JurisdictionSingapore
JudgeAndrew Ang SJ
Judgment Date22 December 2020
Neutral Citation[2020] SGHC 279
CourtHigh Court (Singapore)
Docket NumberSuit No 50 of 2020 (SUM No 2270 of 2020)
Published date25 December 2020
Year2020
Hearing Date09 September 2020,20 July 2020
Plaintiff CounselOng Tun Wei Danny, Bethel Chan Ruiyi, Yam Wern Jhien and Chen Lixin (Rajah & Tann LLP)
Defendant CounselProbin Stephan Dass, Liew Zhi Hao and Yong Khung Mun, Aloysious (Shook Lin & Bok LLP), Harpreet Singh Nehal SC, Jordan Tan and Victor Leong (Audent Chambers LLC) (instructed)
Subject MatterCivil Procedure,Jurisdiction,Inherent,Submission,Mareva injunctions,Pleadings
Citation[2020] SGHC 279
Andrew Ang SJ: Introduction

The jurisdiction of the court refers to “its authority, however derived, to hear and determine a dispute that is brought before it”: Re Nalpon Zero Geraldo Mario [2013] 3 SLR 258 (“Nalpon Zero”). In this case, the Defendants challenge both aspects of that fundamental authority: subject-matter jurisdiction and in personam jurisdiction. The dispute thus presents an occasion to clarify the contours of the two notions of subject-matter jurisdiction and in personam jurisdiction, as well as the interface between these two doctrines. This case also presents an apposite occasion in Singapore jurisprudence to consider the law on Mareva injunctions, specifically the jurisdictional requirements that must be satisfied before such injunctions may be granted.

Background facts

The Plaintiff is the trustee-in-bankruptcy of the estate of Mr Richard Paul Joseph Pelletier (“Mr Pelletier”). The first Defendant, Ms Olga Pelletier, is the wife of Mr Pelletier and the director of the second defendant, PDP Holdings Inc, a company incorporated in the Cayman Islands. At all material times, Mr Pelletier was and continues to be the sole shareholder of Richard Pelletier Holdings Inc (“RPHI”), a company incorporated in Alberta, Canada.
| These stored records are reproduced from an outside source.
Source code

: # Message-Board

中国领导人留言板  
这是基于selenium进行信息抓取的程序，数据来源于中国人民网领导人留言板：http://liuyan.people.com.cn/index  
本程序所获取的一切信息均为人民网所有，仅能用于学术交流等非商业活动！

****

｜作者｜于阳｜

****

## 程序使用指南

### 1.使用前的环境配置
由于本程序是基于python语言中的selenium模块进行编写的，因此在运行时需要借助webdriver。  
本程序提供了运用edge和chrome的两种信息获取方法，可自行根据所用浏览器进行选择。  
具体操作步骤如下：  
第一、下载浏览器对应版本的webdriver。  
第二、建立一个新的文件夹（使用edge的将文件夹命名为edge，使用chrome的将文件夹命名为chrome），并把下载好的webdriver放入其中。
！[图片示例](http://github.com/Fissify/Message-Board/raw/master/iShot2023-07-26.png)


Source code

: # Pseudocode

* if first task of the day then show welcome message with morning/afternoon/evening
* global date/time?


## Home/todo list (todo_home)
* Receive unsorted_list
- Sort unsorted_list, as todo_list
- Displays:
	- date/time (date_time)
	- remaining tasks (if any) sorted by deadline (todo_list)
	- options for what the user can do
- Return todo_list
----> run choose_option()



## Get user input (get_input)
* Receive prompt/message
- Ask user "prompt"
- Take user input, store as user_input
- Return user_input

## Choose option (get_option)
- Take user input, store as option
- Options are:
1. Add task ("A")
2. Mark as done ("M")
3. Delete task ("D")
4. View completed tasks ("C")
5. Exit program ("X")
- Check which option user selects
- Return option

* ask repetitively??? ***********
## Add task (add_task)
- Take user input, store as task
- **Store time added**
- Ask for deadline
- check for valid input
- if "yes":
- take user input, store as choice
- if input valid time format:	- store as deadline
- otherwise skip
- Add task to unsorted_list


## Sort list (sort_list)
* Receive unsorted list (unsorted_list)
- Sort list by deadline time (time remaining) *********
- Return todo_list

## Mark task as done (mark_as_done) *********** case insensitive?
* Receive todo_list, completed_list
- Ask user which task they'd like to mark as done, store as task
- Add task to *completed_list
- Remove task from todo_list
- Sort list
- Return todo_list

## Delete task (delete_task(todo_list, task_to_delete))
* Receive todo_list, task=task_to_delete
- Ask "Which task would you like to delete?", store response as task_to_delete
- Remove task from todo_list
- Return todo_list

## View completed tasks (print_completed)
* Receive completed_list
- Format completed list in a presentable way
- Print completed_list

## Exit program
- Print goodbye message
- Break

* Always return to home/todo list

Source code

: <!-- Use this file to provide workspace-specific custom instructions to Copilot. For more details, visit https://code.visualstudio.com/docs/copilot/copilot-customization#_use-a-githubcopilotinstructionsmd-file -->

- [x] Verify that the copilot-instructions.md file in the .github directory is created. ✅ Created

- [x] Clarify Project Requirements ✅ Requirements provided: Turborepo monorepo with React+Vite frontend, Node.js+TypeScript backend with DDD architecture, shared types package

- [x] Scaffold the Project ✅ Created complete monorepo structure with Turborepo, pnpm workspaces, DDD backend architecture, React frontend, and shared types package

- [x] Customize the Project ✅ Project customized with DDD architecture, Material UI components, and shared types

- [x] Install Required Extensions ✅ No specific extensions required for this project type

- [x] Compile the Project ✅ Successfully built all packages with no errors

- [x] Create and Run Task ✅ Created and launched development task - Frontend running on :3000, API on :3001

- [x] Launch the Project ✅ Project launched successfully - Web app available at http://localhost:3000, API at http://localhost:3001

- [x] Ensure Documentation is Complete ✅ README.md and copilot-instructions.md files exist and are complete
In 2014, pursuant to a share purchase agreement (“SPA”), MasTec Inc (“MasTec”), a company incorporated in Florida, acquired a Canadian company, Pacer Construction Holdings Corporation (“Pacer”), and its related entities from Mr Pelletier, RPHI and various other sellers (“Other Sellers”). It was alleged that Mr Pelletier was the founder and former CEO of Pacer, and also that RPHI owned 47.09% of the shares in Pacer at the time the SPA was entered into, the remaining shares being owned by the Other Sellers. MasTec paid RPHI C$59,296,699.23 for its shares in Pacer.

After completion of the sale of Pacer to MasTec, it became apparent that Mr Pelletier had falsely represented the financial condition of Pacer and its related entities and that the purchase price for Pacer would have to be adjusted downwards substantially from what was provided for in the SPA. In addition, there was a breach of a representation in the SPA made jointly or severally by Mr Pelletier and RPHI, and severally (but not jointly) by the Other Sellers, that certain of Pacer’s related entities would not require or were not reasonably likely to require additional funding from Pacer to maintain their current or planned operations (the “No Additional Funding Representation”). This led to MasTec and Pacer commencing arbitral proceedings against Mr Pelletier RPHI and the Other Sellers in 2016.

In 2019, three arbitral awards were granted against Mr Pelletier, RPHI, and the Other Sellers. The first and principal award pertained to liability, while the second and third awards were for interest and costs respectively.

The joint and several liability of Mr Pelletier and RPHI under these awards amounted to C$76,833,744.50. The Other Sellers having paid the amounts they were severally liable for, Mr Pelletier and RPHI remained liable to Pacer in the amount of C$33,556,822.50. The amount remains outstanding, save for a small amount of C$4,037.40.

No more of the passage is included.